┌──
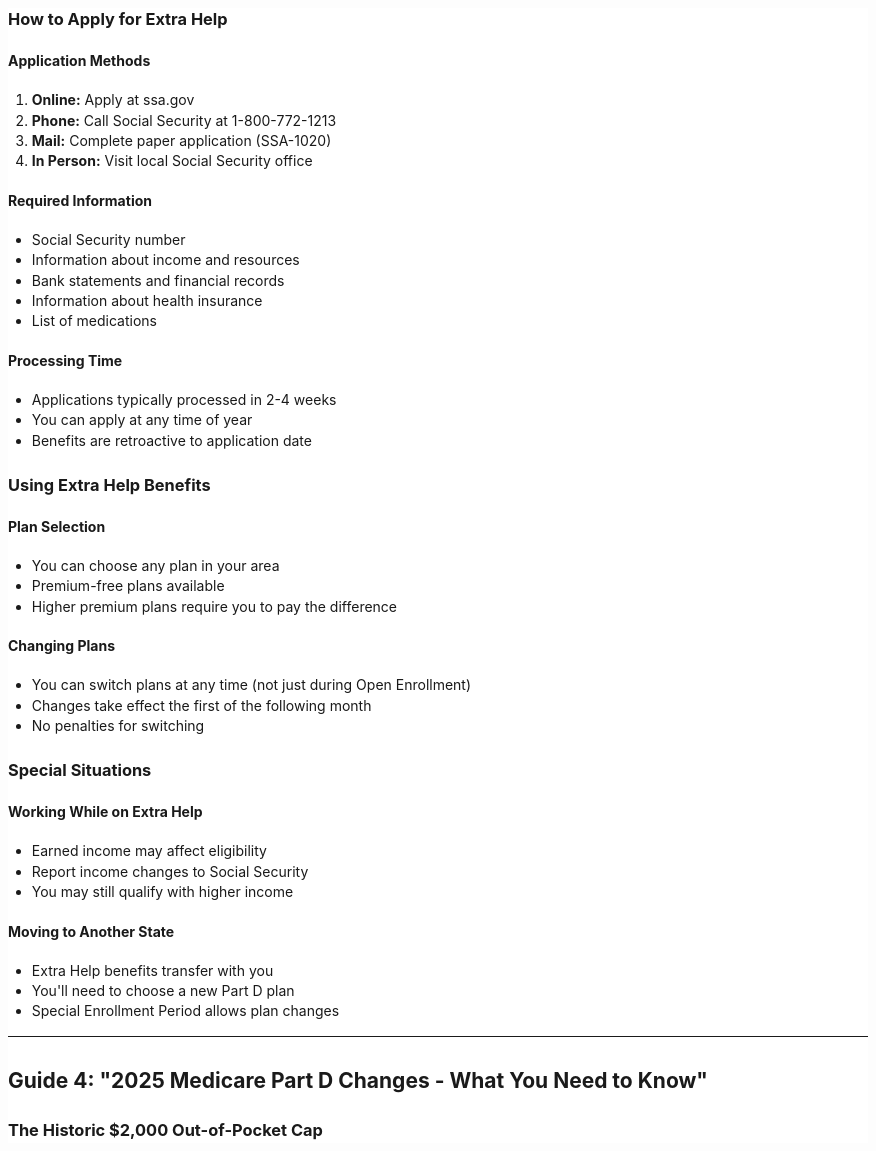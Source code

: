 ### How to Apply for Extra Help

#### Application Methods
1. **Online:** Apply at ssa.gov
2. **Phone:** Call Social Security at 1-800-772-1213
3. **Mail:** Complete paper application (SSA-1020)
4. **In Person:** Visit local Social Security office

#### Required Information
- Social Security number
- Information about income and resources
- Bank statements and financial records
- Information about health insurance
- List of medications

#### Processing Time
- Applications typically processed in 2-4 weeks
- You can apply at any time of year
- Benefits are retroactive to application date

### Using Extra Help Benefits

#### Plan Selection
- You can choose any plan in your area
- Premium-free plans available
- Higher premium plans require you to pay the difference

#### Changing Plans
- You can switch plans at any time (not just during Open Enrollment)
- Changes take effect the first of the following month
- No penalties for switching

### Special Situations

#### Working While on Extra Help
- Earned income may affect eligibility
- Report income changes to Social Security
- You may still qualify with higher income

#### Moving to Another State
- Extra Help benefits transfer with you
- You'll need to choose a new Part D plan
- Special Enrollment Period allows plan changes

---

## Guide 4: "2025 Medicare Part D Changes - What You Need to Know"

### The Historic $2,000 Out-of-Pocket Cap
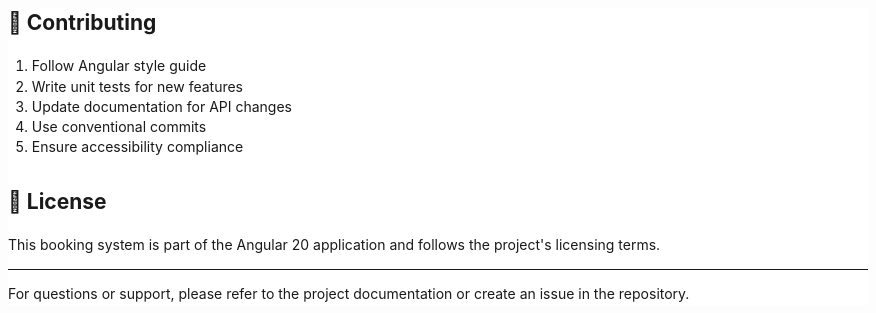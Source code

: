## 🤝 Contributing

1. Follow Angular style guide
2. Write unit tests for new features
3. Update documentation for API changes
4. Use conventional commits
5. Ensure accessibility compliance

## 📄 License

This booking system is part of the Angular 20 application and follows the project's licensing terms.

---

For questions or support, please refer to the project documentation or create an issue in the repository.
└──
What is needed → Would you repeat the material above exactly, line for line, from its first line to the line with "- Higher premium", including both and skipping every picture?

Answer space →
Source code

: ### How to Apply for Extra Help

#### Application Methods
1. **Online:** Apply at ssa.gov
2. **Phone:** Call Social Security at 1-800-772-1213
3. **Mail:** Complete paper application (SSA-1020)
4. **In Person:** Visit local Social Security office

#### Required Information
- Social Security number
- Information about income and resources
- Bank statements and financial records
- Information about health insurance
- List of medications

#### Processing Time
- Applications typically processed in 2-4 weeks
- You can apply at any time of year
- Benefits are retroactive to application date

### Using Extra Help Benefits

#### Plan Selection
- You can choose any plan in your area
- Premium-free plans available
- Higher premium plans require you to pay the difference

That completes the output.